[Given entries Boundary: Start]

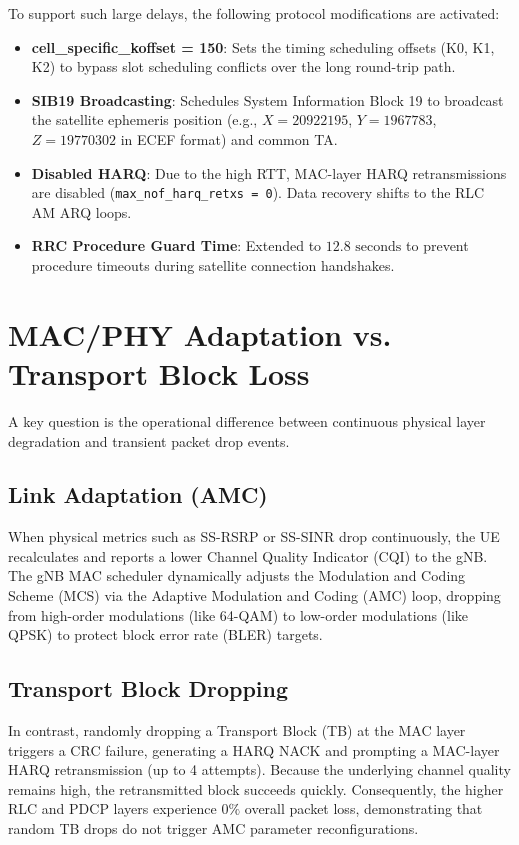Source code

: \documentclass[conference]{IEEEtran}
\begin{document}
To support such large delays, the following protocol modifications are activated:
\begin{itemize}
    \item \textbf{cell\_specific\_koffset = 150}: Sets the timing scheduling offsets (K0, K1, K2) to bypass slot scheduling conflicts over the long round-trip path.
    \item \textbf{SIB19 Broadcasting}: Schedules System Information Block 19 to broadcast the satellite ephemeris position (e.g., $X=20922195$, $Y=1967783$, $Z=19770302$ in ECEF format) and common TA.
    \item \textbf{Disabled HARQ}: Due to the high RTT, MAC-layer HARQ retransmissions are disabled (\texttt{max\_nof\_harq\_retxs = 0}). Data recovery shifts to the RLC AM ARQ loops.
    \item \textbf{RRC Procedure Guard Time}: Extended to $12.8\text{ seconds}$ to prevent procedure timeouts during satellite connection handshakes.
\end{itemize}

\section{MAC/PHY Adaptation vs. Transport Block Loss}
A key question is the operational difference between continuous physical layer degradation and transient packet drop events.

\subsection{Link Adaptation (AMC)}
When physical metrics such as SS-RSRP or SS-SINR drop continuously, the UE recalculates and reports a lower Channel Quality Indicator (CQI) to the gNB. The gNB MAC scheduler dynamically adjusts the Modulation and Coding Scheme (MCS) via the Adaptive Modulation and Coding (AMC) loop, dropping from high-order modulations (like 64-QAM) to low-order modulations (like QPSK) to protect block error rate (BLER) targets.

\subsection{Transport Block Dropping}
In contrast, randomly dropping a Transport Block (TB) at the MAC layer triggers a CRC failure, generating a HARQ NACK and prompting a MAC-layer HARQ retransmission (up to 4 attempts). Because the underlying channel quality remains high, the retransmitted block succeeds quickly. Consequently, the higher RLC and PDCP layers experience $0\%$ overall packet loss, demonstrating that random TB drops do not trigger AMC parameter reconfigurations.
\end{document}

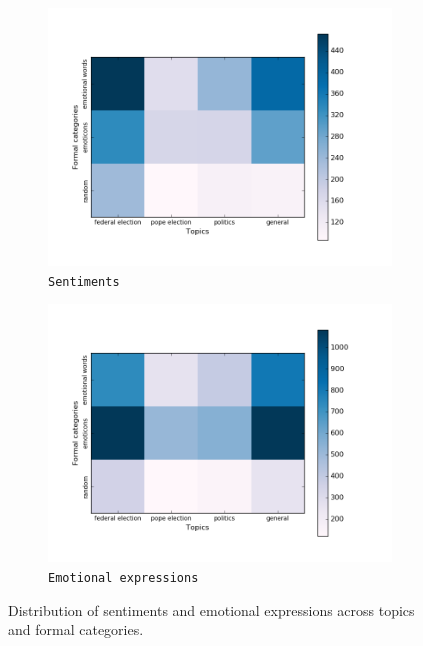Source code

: \begin{figure}[htbp!]
{
\centering
\begin{subfigure}{.5\textwidth}
  \centering
  \includegraphics[width=\linewidth]{img/sentiment_stat.png}
  \caption{\texttt{Sentiments}}
\end{subfigure}%
\begin{subfigure}{.5\textwidth}
  \centering
  \includegraphics[width=\linewidth]{img/emo-expression_stat.png}
  \caption{\texttt{Emotional expressions}}
\end{subfigure}
}
\caption{Distribution of sentiments and emotional expressions across
  topics and formal categories.}\label{fig:distr}
\end{figure}

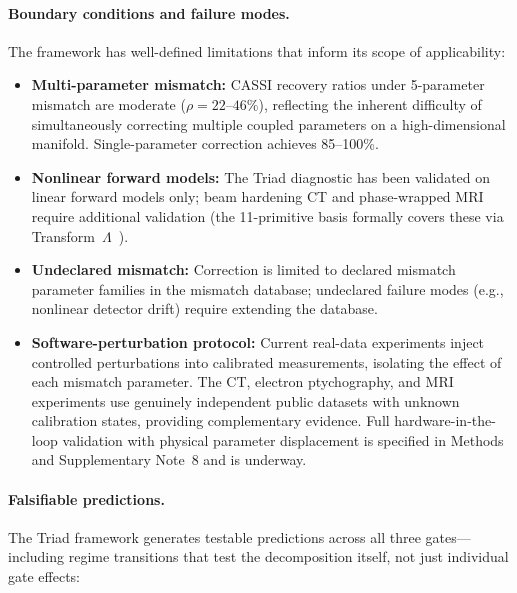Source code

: \documentclass[11pt]{article}
\newcommand{\recoveryratio}{\rho}
\begin{document}
\paragraph{Boundary conditions and failure modes.}
The framework has well-defined limitations that inform its scope of applicability:
\begin{itemize}
\item \textbf{Multi-parameter mismatch:} CASSI recovery ratios under 5-parameter mismatch are moderate ($\recoveryratio = 22$--$46\%$), reflecting the inherent difficulty of simultaneously correcting multiple coupled parameters on a high-dimensional manifold. Single-parameter correction achieves 85--100\%.
\item \textbf{Nonlinear forward models:} The Triad diagnostic has been validated on linear forward models only; beam hardening CT and phase-wrapped MRI require additional validation (the 11-primitive basis formally covers these via Transform~$\Lambda$~\cite{yang2026fpt}).
\item \textbf{Undeclared mismatch:} Correction is limited to declared mismatch parameter families in the mismatch database; undeclared failure modes (e.g., nonlinear detector drift) require extending the database.
\item \textbf{Software-perturbation protocol:} Current real-data experiments inject controlled perturbations into calibrated measurements, isolating the effect of each mismatch parameter. The CT, electron ptychography, and MRI experiments use genuinely independent public datasets with unknown calibration states, providing complementary evidence. Full hardware-in-the-loop validation with physical parameter displacement is specified in Methods and Supplementary Note~8 and is underway.
\end{itemize}

\paragraph{Falsifiable predictions.}
The Triad framework generates testable predictions across all three gates---including regime transitions that test the decomposition itself, not just individual gate effects:
\end{document}
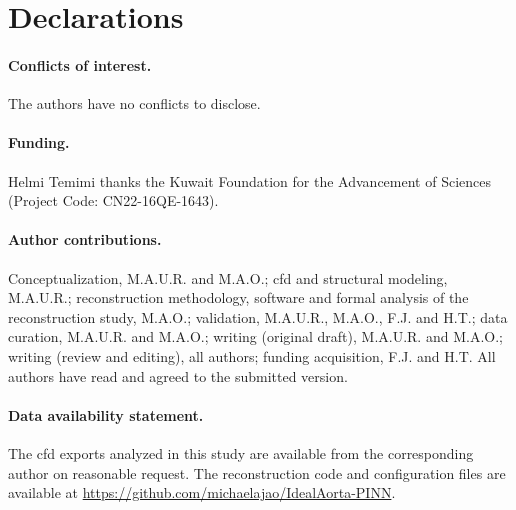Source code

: \documentclass[12pt,a4paper]{article}
\newcommand{\CFD}{\ac{cfd}\xspace}
\theoremstyle{definition}
\numberwithin{equation}{section}
\newif\ifanonymized
\begin{document}
\section*{Declarations}
\paragraph{Conflicts of interest.} The authors have no conflicts to disclose.

\ifanonymized
\paragraph{Funding and author contributions.} Removed for anonymized review.
\else
\paragraph{Funding.} Helmi Temimi thanks the Kuwait Foundation for the Advancement of Sciences (Project Code: CN22-16QE-1643).

\paragraph{Author contributions.} Conceptualization, M.A.U.R. and M.A.O.; \CFD and structural modeling, M.A.U.R.; reconstruction methodology, software and formal analysis of the reconstruction study, M.A.O.; validation, M.A.U.R., M.A.O., F.J. and H.T.; data curation, M.A.U.R. and M.A.O.; writing (original draft), M.A.U.R. and M.A.O.; writing (review and editing), all authors; funding acquisition, F.J. and H.T. All authors have read and agreed to the submitted version.
\fi



\paragraph{Data availability statement.} The \CFD exports analyzed in this study are available from the corresponding author on reasonable request. \ifanonymized The reconstruction code and configuration files are available in a public repository whose link is withheld for anonymized review.\else The reconstruction code and configuration files are available at \url{https://github.com/michaelajao/IdealAorta-PINN}.\fi
\end{document}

[Given entries Boundary: End]

Print the records again exactly. Skip every picture.

■ **Response to this task**
Source code

: \documentclass[conference]{IEEEtran}
\begin{document}
To support such large delays, the following protocol modifications are activated:
\begin{itemize}
    \item \textbf{cell\_specific\_koffset = 150}: Sets the timing scheduling offsets (K0, K1, K2) to bypass slot scheduling conflicts over the long round-trip path.
    \item \textbf{SIB19 Broadcasting}: Schedules System Information Block 19 to broadcast the satellite ephemeris position (e.g., $X=20922195$, $Y=1967783$, $Z=19770302$ in ECEF format) and common TA.
    \item \textbf{Disabled HARQ}: Due to the high RTT, MAC-layer HARQ retransmissions are disabled (\texttt{max\_nof\_harq\_retxs = 0}). Data recovery shifts to the RLC AM ARQ loops.
    \item \textbf{RRC Procedure Guard Time}: Extended to $12.8\text{ seconds}$ to prevent procedure timeouts during satellite connection handshakes.
\end{itemize}

\section{MAC/PHY Adaptation vs. Transport Block Loss}
A key question is the operational difference between continuous physical layer degradation and transient packet drop events.

\subsection{Link Adaptation (AMC)}
When physical metrics such as SS-RSRP or SS-SINR drop continuously, the UE recalculates and reports a lower Channel Quality Indicator (CQI) to the gNB. The gNB MAC scheduler dynamically adjusts the Modulation and Coding Scheme (MCS) via the Adaptive Modulation and Coding (AMC) loop, dropping from high-order modulations (like 64-QAM) to low-order modulations (like QPSK) to protect block error rate (BLER) targets.

\subsection{Transport Block Dropping}
In contrast, randomly dropping a Transport Block (TB) at the MAC layer triggers a CRC failure, generating a HARQ NACK and prompting a MAC-layer HARQ retransmission (up to 4 attempts). Because the underlying channel quality remains high, the retransmitted block succeeds quickly. Consequently, the higher RLC and PDCP layers experience $0\%$ overall packet loss, demonstrating that random TB drops do not trigger AMC parameter reconfigurations.
\end{document}

Source code

: \begin{figure}[htbp!]
{
\centering
\begin{subfigure}{.5\textwidth}
  \centering
  \includegraphics[width=\linewidth]{img/sentiment_stat.png}
  \caption{\texttt{Sentiments}}
\end{subfigure}%
\begin{subfigure}{.5\textwidth}
  \centering
  \includegraphics[width=\linewidth]{img/emo-expression_stat.png}
  \caption{\texttt{Emotional expressions}}
\end{subfigure}
}
\caption{Distribution of sentiments and emotional expressions across
  topics and formal categories.}\label{fig:distr}
\end{figure}

Source code

: \documentclass[11pt]{article}
\newcommand{\recoveryratio}{\rho}
\begin{document}
\paragraph{Boundary conditions and failure modes.}
The framework has well-defined limitations that inform its scope of applicability:
\begin{itemize}
\item \textbf{Multi-parameter mismatch:} CASSI recovery ratios under 5-parameter mismatch are moderate ($\recoveryratio = 22$--$46\%$), reflecting the inherent difficulty of simultaneously correcting multiple coupled parameters on a high-dimensional manifold. Single-parameter correction achieves 85--100\%.
\item \textbf{Nonlinear forward models:} The Triad diagnostic has been validated on linear forward models only; beam hardening CT and phase-wrapped MRI require additional validation (the 11-primitive basis formally covers these via Transform~$\Lambda$~\cite{yang2026fpt}).
\item \textbf{Undeclared mismatch:} Correction is limited to declared mismatch parameter families in the mismatch database; undeclared failure modes (e.g., nonlinear detector drift) require extending the database.
\item \textbf{Software-perturbation protocol:} Current real-data experiments inject controlled perturbations into calibrated measurements, isolating the effect of each mismatch parameter. The CT, electron ptychography, and MRI experiments use genuinely independent public datasets with unknown calibration states, providing complementary evidence. Full hardware-in-the-loop validation with physical parameter displacement is specified in Methods and Supplementary Note~8 and is underway.
\end{itemize}

\paragraph{Falsifiable predictions.}
The Triad framework generates testable predictions across all three gates---including regime transitions that test the decomposition itself, not just individual gate effects:
\end{document}
Source code

: \documentclass[12pt,a4paper]{article}
\newcommand{\CFD}{\ac{cfd}\xspace}
\theoremstyle{definition}
\numberwithin{equation}{section}
\newif\ifanonymized
\begin{document}
\section*{Declarations}
\paragraph{Conflicts of interest.} The authors have no conflicts to disclose.

\ifanonymized
\paragraph{Funding and author contributions.} Removed for anonymized review.
\else
\paragraph{Funding.} Helmi Temimi thanks the Kuwait Foundation for the Advancement of Sciences (Project Code: CN22-16QE-1643).

\paragraph{Author contributions.} Conceptualization, M.A.U.R. and M.A.O.; \CFD and structural modeling, M.A.U.R.; reconstruction methodology, software and formal analysis of the reconstruction study, M.A.O.; validation, M.A.U.R., M.A.O., F.J. and H.T.; data curation, M.A.U.R. and M.A.O.; writing (original draft), M.A.U.R. and M.A.O.; writing (review and editing), all authors; funding acquisition, F.J. and H.T. All authors have read and agreed to the submitted version.
\fi



\paragraph{Data availability statement.} The \CFD exports analyzed in this study are available from the corresponding author on reasonable request. \ifanonymized The reconstruction code and configuration files are available in a public repository whose link is withheld for anonymized review.\else The reconstruction code and configuration files are available at \url{https://github.com/michaelajao/IdealAorta-PINN}.\fi
\end{document}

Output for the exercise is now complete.